'''

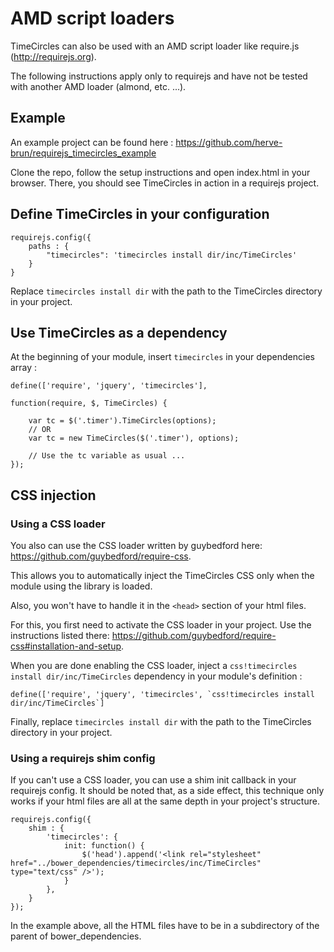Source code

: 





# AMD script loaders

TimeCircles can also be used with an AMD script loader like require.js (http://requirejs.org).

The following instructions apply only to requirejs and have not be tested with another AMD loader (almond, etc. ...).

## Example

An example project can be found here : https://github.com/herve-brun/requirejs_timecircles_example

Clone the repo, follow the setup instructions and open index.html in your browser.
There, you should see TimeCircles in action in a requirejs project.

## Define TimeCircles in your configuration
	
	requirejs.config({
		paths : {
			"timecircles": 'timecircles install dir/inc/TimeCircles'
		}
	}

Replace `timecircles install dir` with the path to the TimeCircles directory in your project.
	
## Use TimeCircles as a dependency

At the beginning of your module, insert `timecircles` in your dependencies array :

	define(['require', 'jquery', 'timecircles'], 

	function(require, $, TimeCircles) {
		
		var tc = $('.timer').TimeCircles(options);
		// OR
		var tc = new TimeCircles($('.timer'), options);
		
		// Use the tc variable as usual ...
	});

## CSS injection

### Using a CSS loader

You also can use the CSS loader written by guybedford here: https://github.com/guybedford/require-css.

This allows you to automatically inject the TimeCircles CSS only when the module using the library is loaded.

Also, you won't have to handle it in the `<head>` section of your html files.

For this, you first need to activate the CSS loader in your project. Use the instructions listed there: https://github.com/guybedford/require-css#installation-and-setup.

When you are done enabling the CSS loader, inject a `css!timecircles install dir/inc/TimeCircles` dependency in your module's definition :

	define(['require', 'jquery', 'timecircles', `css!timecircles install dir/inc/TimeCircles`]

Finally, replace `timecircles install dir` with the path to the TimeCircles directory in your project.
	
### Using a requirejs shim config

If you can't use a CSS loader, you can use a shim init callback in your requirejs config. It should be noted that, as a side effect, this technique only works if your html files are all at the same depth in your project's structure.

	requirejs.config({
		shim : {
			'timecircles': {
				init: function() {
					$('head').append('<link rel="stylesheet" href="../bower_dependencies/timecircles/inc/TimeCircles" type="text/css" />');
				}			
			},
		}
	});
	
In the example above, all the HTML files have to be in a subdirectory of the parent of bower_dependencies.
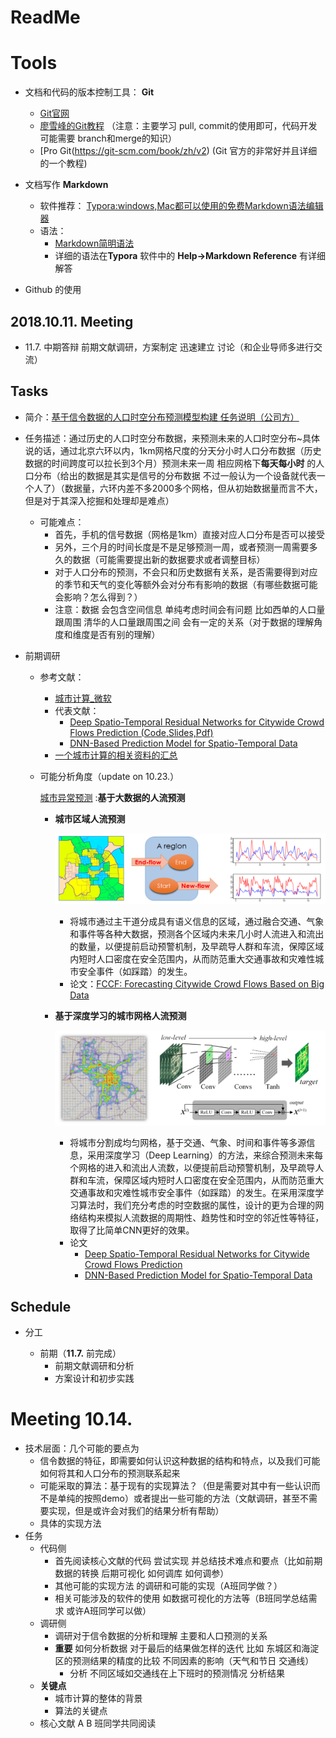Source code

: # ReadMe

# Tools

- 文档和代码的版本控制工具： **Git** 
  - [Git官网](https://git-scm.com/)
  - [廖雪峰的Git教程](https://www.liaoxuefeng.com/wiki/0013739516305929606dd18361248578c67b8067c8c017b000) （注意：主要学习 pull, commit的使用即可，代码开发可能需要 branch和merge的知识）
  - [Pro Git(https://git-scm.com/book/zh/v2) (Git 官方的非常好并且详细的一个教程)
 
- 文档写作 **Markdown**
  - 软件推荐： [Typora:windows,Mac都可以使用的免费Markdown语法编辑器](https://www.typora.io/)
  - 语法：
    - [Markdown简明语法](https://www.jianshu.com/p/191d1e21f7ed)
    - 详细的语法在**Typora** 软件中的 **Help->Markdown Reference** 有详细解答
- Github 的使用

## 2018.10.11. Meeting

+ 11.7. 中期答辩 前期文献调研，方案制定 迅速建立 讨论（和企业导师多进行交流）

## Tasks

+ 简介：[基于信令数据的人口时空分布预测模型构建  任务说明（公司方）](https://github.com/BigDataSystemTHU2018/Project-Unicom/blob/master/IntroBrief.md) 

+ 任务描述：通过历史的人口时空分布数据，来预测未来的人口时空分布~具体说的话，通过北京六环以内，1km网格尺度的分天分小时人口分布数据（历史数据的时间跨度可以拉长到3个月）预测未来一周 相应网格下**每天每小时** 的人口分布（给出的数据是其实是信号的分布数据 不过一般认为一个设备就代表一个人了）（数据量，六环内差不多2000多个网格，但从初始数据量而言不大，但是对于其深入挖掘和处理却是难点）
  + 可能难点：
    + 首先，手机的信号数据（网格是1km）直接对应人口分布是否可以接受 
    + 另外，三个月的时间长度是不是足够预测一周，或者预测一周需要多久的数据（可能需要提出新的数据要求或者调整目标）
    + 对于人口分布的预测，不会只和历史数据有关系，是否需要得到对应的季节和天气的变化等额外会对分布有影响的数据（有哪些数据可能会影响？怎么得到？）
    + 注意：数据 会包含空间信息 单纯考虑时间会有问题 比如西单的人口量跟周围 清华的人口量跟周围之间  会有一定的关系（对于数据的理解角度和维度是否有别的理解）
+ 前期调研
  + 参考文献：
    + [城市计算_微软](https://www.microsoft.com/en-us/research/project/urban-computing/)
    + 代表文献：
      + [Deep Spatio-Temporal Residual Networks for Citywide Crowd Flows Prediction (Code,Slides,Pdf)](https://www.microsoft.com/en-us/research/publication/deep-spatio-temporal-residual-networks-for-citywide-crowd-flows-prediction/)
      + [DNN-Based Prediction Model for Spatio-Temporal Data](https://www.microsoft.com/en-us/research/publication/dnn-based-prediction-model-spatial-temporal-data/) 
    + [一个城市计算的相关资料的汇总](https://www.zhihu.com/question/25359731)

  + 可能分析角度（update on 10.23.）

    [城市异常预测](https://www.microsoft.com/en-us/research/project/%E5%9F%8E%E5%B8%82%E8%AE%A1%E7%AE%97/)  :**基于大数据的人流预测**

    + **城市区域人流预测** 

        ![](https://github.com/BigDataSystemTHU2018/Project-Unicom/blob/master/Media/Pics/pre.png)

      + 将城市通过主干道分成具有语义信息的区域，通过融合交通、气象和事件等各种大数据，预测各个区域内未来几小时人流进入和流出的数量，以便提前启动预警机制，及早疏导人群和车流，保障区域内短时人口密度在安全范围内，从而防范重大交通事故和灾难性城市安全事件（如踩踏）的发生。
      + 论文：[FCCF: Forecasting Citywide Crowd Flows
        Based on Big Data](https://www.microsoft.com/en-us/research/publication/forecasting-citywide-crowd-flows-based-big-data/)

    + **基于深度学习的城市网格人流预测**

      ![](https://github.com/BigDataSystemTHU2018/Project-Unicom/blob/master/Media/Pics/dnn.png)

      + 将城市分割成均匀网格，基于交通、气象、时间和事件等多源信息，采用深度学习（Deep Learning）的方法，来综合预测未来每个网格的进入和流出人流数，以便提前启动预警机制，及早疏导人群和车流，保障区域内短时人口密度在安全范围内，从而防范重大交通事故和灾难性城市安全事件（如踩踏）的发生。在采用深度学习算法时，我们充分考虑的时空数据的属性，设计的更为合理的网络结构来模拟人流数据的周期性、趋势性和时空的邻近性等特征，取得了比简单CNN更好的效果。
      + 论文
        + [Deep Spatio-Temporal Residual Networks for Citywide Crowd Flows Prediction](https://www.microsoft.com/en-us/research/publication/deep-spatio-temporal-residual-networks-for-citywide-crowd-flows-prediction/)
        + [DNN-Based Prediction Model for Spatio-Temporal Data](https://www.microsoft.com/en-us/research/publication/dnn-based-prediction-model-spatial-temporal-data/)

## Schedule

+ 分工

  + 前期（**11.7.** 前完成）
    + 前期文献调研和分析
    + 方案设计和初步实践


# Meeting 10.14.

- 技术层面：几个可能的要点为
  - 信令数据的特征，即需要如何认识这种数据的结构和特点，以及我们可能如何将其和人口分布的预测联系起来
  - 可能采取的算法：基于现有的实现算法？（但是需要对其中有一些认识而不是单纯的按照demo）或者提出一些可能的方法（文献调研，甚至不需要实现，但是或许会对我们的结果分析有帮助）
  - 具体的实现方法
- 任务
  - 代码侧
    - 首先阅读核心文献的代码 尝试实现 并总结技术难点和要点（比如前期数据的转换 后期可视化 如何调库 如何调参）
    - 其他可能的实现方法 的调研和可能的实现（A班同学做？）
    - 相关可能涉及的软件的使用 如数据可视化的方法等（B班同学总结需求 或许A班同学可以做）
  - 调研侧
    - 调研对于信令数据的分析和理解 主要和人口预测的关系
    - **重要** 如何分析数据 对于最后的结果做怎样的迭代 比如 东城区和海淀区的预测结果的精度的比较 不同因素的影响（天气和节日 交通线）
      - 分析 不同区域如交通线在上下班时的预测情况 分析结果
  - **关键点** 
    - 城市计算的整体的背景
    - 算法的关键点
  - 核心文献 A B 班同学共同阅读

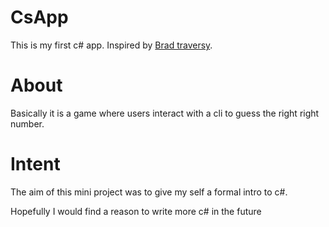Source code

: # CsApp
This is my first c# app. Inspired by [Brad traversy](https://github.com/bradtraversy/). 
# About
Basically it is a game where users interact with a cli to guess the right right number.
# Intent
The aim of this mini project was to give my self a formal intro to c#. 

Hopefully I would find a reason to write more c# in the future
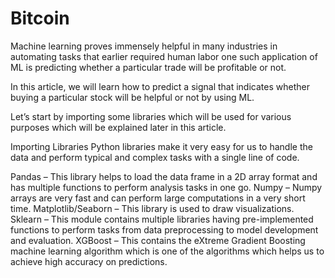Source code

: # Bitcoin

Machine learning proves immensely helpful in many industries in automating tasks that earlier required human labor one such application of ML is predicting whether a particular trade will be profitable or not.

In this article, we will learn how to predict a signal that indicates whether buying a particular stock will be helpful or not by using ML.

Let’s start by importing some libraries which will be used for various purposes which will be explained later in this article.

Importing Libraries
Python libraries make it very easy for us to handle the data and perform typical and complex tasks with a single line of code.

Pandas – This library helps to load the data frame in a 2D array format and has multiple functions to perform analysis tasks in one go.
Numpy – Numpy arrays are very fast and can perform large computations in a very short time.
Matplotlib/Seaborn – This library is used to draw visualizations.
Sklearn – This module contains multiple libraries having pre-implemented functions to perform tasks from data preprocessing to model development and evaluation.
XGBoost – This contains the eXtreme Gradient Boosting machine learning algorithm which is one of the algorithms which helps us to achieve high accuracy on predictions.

'''

Required action: Beginning at the line above with "In this article, we" and finishing at the line with "Importing Libraries", return each line exactly and return nothing else.

Answer section:
In this article, we will learn how to predict a signal that indicates whether buying a particular stock will be helpful or not by using ML.

Let’s start by importing some libraries which will be used for various purposes which will be explained later in this article.

Importing Libraries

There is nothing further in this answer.